憲法26条(教育を受ける権利)の制定過程を振り返る

興味深い経緯が見えてくる。
国立国会図書館

今年に入って、各党の憲法改正の条文案が徐々に明らかになってきた。教育を受ける権利を定めた憲法26条については、日本維新の会がいち早く条文案を示したのに続き、自民党も条文案策定の最終段階に入っているようだ。

希望の党も近く、改正案をまとめる方針だが、改正条文案を提示する前に、現行26条の制定経緯を振り返ってみたい。興味深い経緯が見えてくる。

まずは、マッカーサー草案の第一試案の21条を引用する。

すべての子は、その出生の条件いかんにかかわらず、個人としての成長のため平等の機会が与えられなければならない。この目的のため、公立の小学校により8年間にわたる普通義務教育が実施されなければならない。中等及び高等の教育は、それを希望するすべての能力ある学生に無償で提供されなければならない。教材は無償とする。国家は、資格ある学生に対し、その必要に応じて、援助を与えることができる。

第一次試案は、いわばたたき台というべきものだが、小学校から高等教育までの幅広い無償化が記される先進的な条文案となっている。その後、何度かの変遷を経て政府草案の24条にたどり着く。

すべて国民は、法律の定めるところにより、その能力に応じて、ひとしく教育を受ける権利を有する。 すべて国民は、その保護する児童に初等教育を受けさせる義務を負ふ。初等教育は、これを無償とする

政府原案で無償化の範囲が限定された背景には、当時のわが国の教育環境の実態や、財政上の制約があったものと思われる。

縮小した無償化の範囲は、国会審議で再び拡大する。帝国議会での審議において、初等教育のみを無償化の対象とすることに異論が出され、「義務教育」に修正されることになる。その流れが、翌年制定される教育基本法と学校教育法にも受け継がれ、義務教育とされた小中学校が無償となった。

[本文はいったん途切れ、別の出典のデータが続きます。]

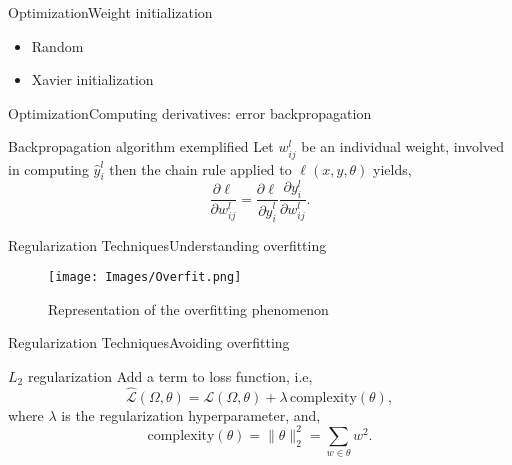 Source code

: \documentclass{beamer}
\newcommand{\loss}{\mathcal{L}}
\begin{document}
\begin{frame}{Optimization}{Weight initialization}
  \begin{itemize}
    \item Random
    \item Xavier initialization
  \end{itemize}
\end{frame}

\begin{frame}{Optimization}{Computing derivatives: error backpropagation}
  \begin{block}{Backpropagation algorithm exemplified}
    Let \(w_ {ij} ^ l\) be an individual weight, involved in computing
    \(\hat{y}_i^l\) then the \alert{chain rule} applied to
    \(\ell (x, y, \theta)\) yields,
    \begin{equation}
      \frac{\partial \ell}{\partial w_{ij}^l} =
      \frac{\partial \ell}{\partial \hat{y}_i^l}
      \frac{\partial y_i^l}{\partial w_{ij}^l}.
    \end{equation}
  \end{block}
  \begin{center}
    \resizebox{.6\textwidth}{!}{
      
    }
  \end{center}
\end{frame}

\begin{frame}{Regularization Techniques}{Understanding overfitting}
  \begin{figure}
    \texttt{[image: Images/Overfit.png]}
    \caption{Representation of the overfitting phenomenon}
  \end{figure}
\end{frame}

\begin{frame}{Regularization Techniques}{Avoiding overfitting}
  \begin{block}{\(L_2\) regularization}
    Add a term to loss function, i.e,
    \begin{equation}
      \hat{\loss}(\Omega, \theta) =
      \loss(\Omega, \theta) + \lambda\,\text{complexity}(\theta),
    \end{equation}
    where \(\lambda\) is the regularization hyperparameter, and,
    \begin{equation}
      \text{complexity}(\theta) = \lVert\theta\rVert_2^2 = \sum_{w \in \theta} w^2.
    \end{equation}
  \end{block}
\end{frame}
\end{document}
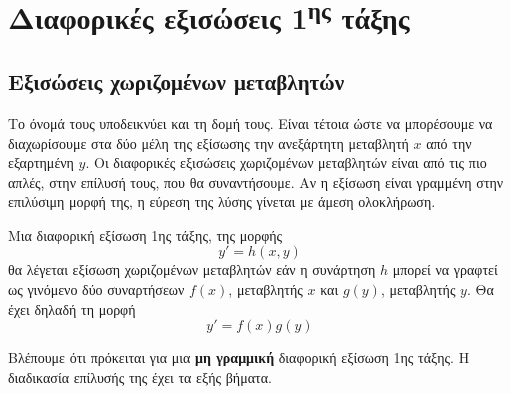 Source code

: \documentclass[11pt,a4paper,twoside]{book}
\newcommand{\titlefont}[1]{{\fontfamily{maksf}\selectfont #1}}
\newcounter{orismos}[chapter]
\renewcommand{\theorismos}{\thechapter.\arabic{orismos}}
\newcommand{\orism}{\refstepcounter{orismos}{\bf\titlefont{\textcolor{maincolor}{\large{Ορισμός}\hspace{2mm}\theorismos}}}\hspace{1mm}}{}
\newenvironment{Orismos}[1]
{\begin{tcolorbox}[title=\orism:\ \  {\bf{\large\titlefont{#1}}},
breakable,
enhanced standard,
titlerule=-.2pt,
toprule=0pt, 
rightrule=0pt, 
bottomrule=0pt,
colback=white,
opacityfill=0,
left=2mm,
top=1mm,
bottom=0mm,
boxrule=0pt,
colframe=white,
borderline west={1.5mm}{0pt}{maincolor},
leftrule=2mm,
sharp corners,
coltitle=black]}
{\end{tcolorbox}}
\newcommand{\tss}[1]{\textsuperscript{#1}}
\begin{document}
\chapter{Διαφορικές εξισώσεις 1\tss{ης} τάξης}
\section{Εξισώσεις χωριζομένων μεταβλητών}
Το όνομά τους υποδεικνύει και τη δομή τους. Είναι τέτοια ώστε να μπορέσουμε να διαχωρίσουμε στα δύο μέλη της εξίσωσης την ανεξάρτητη μεταβλητή $x$ από την εξαρτημένη $y$. Οι διαφορικές εξισώσεις χωριζομένων μεταβλητών είναι από τις πιο απλές, στην επίλυσή τους, που θα συναντήσουμε. Αν η εξίσωση είναι γραμμένη στην επιλύσιμη μορφή της, η εύρεση της λύσης γίνεται με άμεση ολοκλήρωση.
\begin{Orismos}{Εξίσωση χωριζομένων μεταβλητών}
Μια διαφορική εξίσωση 1ης τάξης, της μορφής
\[ y'=h(x,y) \]
θα λέγεται εξίσωση χωριζομένων μεταβλητών εάν η συνάρτηση $h$ μπορεί να γραφτεί ως γινόμενο δύο συναρτήσεων $f(x)$, μεταβλητής $x$ και $g(y)$, μεταβλητής $y$. Θα έχει δηλαδή τη μορφή
\begin{equation}\label{eq:sepvar:1}
y'=f(x)g(y)
\end{equation}
\end{Orismos}
Βλέπουμε ότι πρόκειται για μια \textbf{μη γραμμική} διαφορική εξίσωση 1ης τάξης. Η διαδικασία επίλυσής της έχει τα εξής βήματα. 
\end{document}
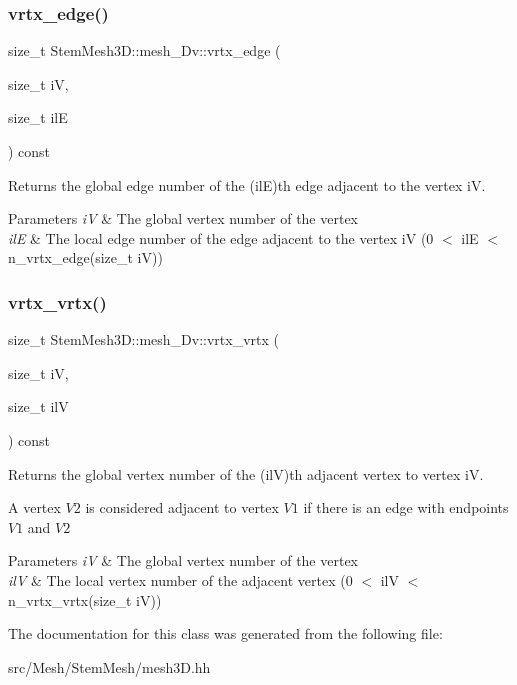 \subsubsection{\texorpdfstring{vrtx\+\_\+edge()}{vrtx\_edge()}}
{\footnotesize\ttfamily size\+\_\+t Stem\+Mesh3\+D\+::mesh\+\_\+Dv\+::vrtx\+\_\+edge (\begin{DoxyParamCaption}\item[{size\+\_\+t}]{iV,  }\item[{size\+\_\+t}]{ilE }\end{DoxyParamCaption}) const}



Returns the global edge number of the (ilE)\textquotesingle{}th edge adjacent to the vertex iV. 


\begin{DoxyParams}{Parameters}
{\em iV} & The global vertex number of the vertex \\
\hline
{\em ilE} & The local edge number of the edge adjacent to the vertex iV (0 $<$ ilE $<$ n\+\_\+vrtx\+\_\+edge(size\+\_\+t i\+V)) \\
\hline
\end{DoxyParams}
\mbox{\label{classStemMesh3D_1_1mesh__3Dv_afbe4f73847a1ae2c6a24170ab3a7827e}} 
\subsubsection{\texorpdfstring{vrtx\+\_\+vrtx()}{vrtx\_vrtx()}}
{\footnotesize\ttfamily size\+\_\+t Stem\+Mesh3\+D\+::mesh\+\_\+Dv\+::vrtx\+\_\+vrtx (\begin{DoxyParamCaption}\item[{size\+\_\+t}]{iV,  }\item[{size\+\_\+t}]{ilV }\end{DoxyParamCaption}) const}



Returns the global vertex number of the (ilV)\textquotesingle{}th adjacent vertex to vertex iV. 

A vertex $V2$ is considered adjacent to vertex $V1$ if there is an edge with endpoints $V1$ and $V2$ 
\begin{DoxyParams}{Parameters}
{\em iV} & The global vertex number of the vertex \\
\hline
{\em ilV} & The local vertex number of the adjacent vertex (0 $<$ ilV $<$ n\+\_\+vrtx\+\_\+vrtx(size\+\_\+t i\+V)) \\
\hline
\end{DoxyParams}


The documentation for this class was generated from the following file\+:\begin{DoxyCompactItemize}
\item 
src/\+Mesh/\+Stem\+Mesh/mesh3\+D.\+hh\end{DoxyCompactItemize}

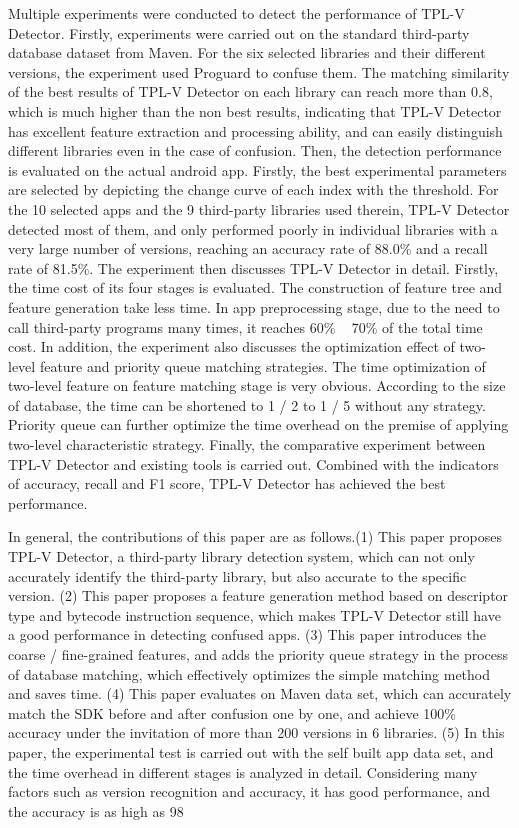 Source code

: \begin{digest}
Multiple experiments were conducted to detect the performance of TPL-V Detector. Firstly, experiments were carried out on the standard third-party database dataset from Maven. For the six selected libraries and their different versions, the experiment used Proguard to confuse them. The matching similarity of the best results of TPL-V Detector on each library can reach more than 0.8, which is much higher than the non best results, indicating that TPL-V Detector has excellent feature extraction and processing ability, and can easily distinguish different libraries even in the case of confusion. Then, the detection performance is evaluated on the actual android app. Firstly, the best experimental parameters are selected by depicting the change curve of each index with the threshold. For the 10 selected apps and the 9 third-party libraries used therein, TPL-V Detector detected most of them, and only performed poorly in individual libraries with a very large number of versions, reaching an accuracy rate of 88.0\% and a recall rate of 81.5\%. The experiment then discusses TPL-V Detector in detail. Firstly, the time cost of its four stages is evaluated. The construction of feature tree and feature generation take less time. In app preprocessing stage, due to the need to call third-party programs many times, it reaches 60\% ~ 70\% of the total time cost. In addition, the experiment also discusses the optimization effect of two-level feature and priority queue matching strategies. The time optimization of two-level feature on feature matching stage is very obvious. According to the size of database, the time can be shortened to 1 / 2 to 1 / 5 without any strategy. Priority queue can further optimize the time overhead on the premise of applying two-level characteristic strategy. Finally, the comparative experiment between TPL-V Detector and existing tools is carried out. Combined with the indicators of accuracy, recall and F1 score, TPL-V Detector has achieved the best performance.



In general, the contributions of this paper are as follows.(1) This paper proposes TPL-V Detector, a third-party library detection system, which can not only accurately identify the third-party library, but also accurate to the specific version. (2) This paper proposes a feature generation method based on descriptor type and bytecode instruction sequence, which makes TPL-V Detector still have a good performance in detecting confused apps. (3) This paper introduces the coarse / fine-grained features, and adds the priority queue strategy in the process of database matching, which effectively optimizes the simple matching method and saves time. (4) This paper evaluates on Maven data set, which can accurately match the SDK before and after confusion one by one, and achieve 100\% accuracy under the invitation of more than 200 versions in 6 libraries. (5) In this paper, the experimental test is carried out with the self built app data set, and the time overhead in different stages is analyzed in detail. Considering many factors such as version recognition and accuracy, it has good performance, and the accuracy is as high as 98%




\end{digest}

26条以外の人権条文は、国会審議を経ても政府原案からほとんど修正されていないことを考えると、26条修正の経緯は特筆に値する。終戦直後、国民も国家財政も極めて厳しい状況にある中で、教育にこそ力を入れるべきだとの先人の意思が、憲法26条の具体的な規定を生み出し、戦後の歩みに影響を及ぼしたのだ。帝国議会での議論を通じて、教育こそが国の豊かさの源泉であるとの国家国民の意思を憲法の中で明確にしたとも言えるだろう。

あれから70数年が経過し、教育を巡る環境は激変した。憲法制定当時、ほとんど存在すらしなかった幼児教育の重要性が国民に共有され、高等教育も目覚ましい発展を遂げた。立憲主義に立つならば、憲法を改正することで、教育を受ける権利と政府の責任の範囲を21世紀型へと拡大することを考えるべきではないだろうか。

私は、26条改正案を国会として発議し、国民投票により、教育の充実を進めることを国家国民の意思として明確にすべきだと考えている。